# The input:

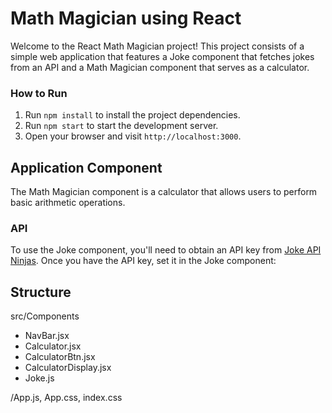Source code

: #  Math Magician using React 

Welcome to the React Math Magician project! This project consists of a simple web application that features a Joke component that fetches jokes from an API and a Math Magician component that serves as a calculator.

### How to Run 

1. Run `npm install` to install the project dependencies.
2. Run `npm start` to start the development server.
3. Open your browser and visit `http://localhost:3000`.


## Application Component

The Math Magician component is a calculator that allows users to perform basic arithmetic operations. 


### API

To use the Joke component, you'll need to obtain an API key from [Joke API Ninjas](https://api.api-ninjas.com/). Once you have the API key, set it in the Joke component:

## Structure
src/Components
- NavBar.jsx
- Calculator.jsx
- CalculatorBtn.jsx
- CalculatorDisplay.jsx
- Joke.js

/App.js, App.css, index.css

# Task statement:
Each line from the one with "- CalculatorDisplay.jsx" through the end of the records above should be written out exactly. No other line should appear.

# Answer for this exercise:
- CalculatorDisplay.jsx
- Joke.js

/App.js, App.css, index.css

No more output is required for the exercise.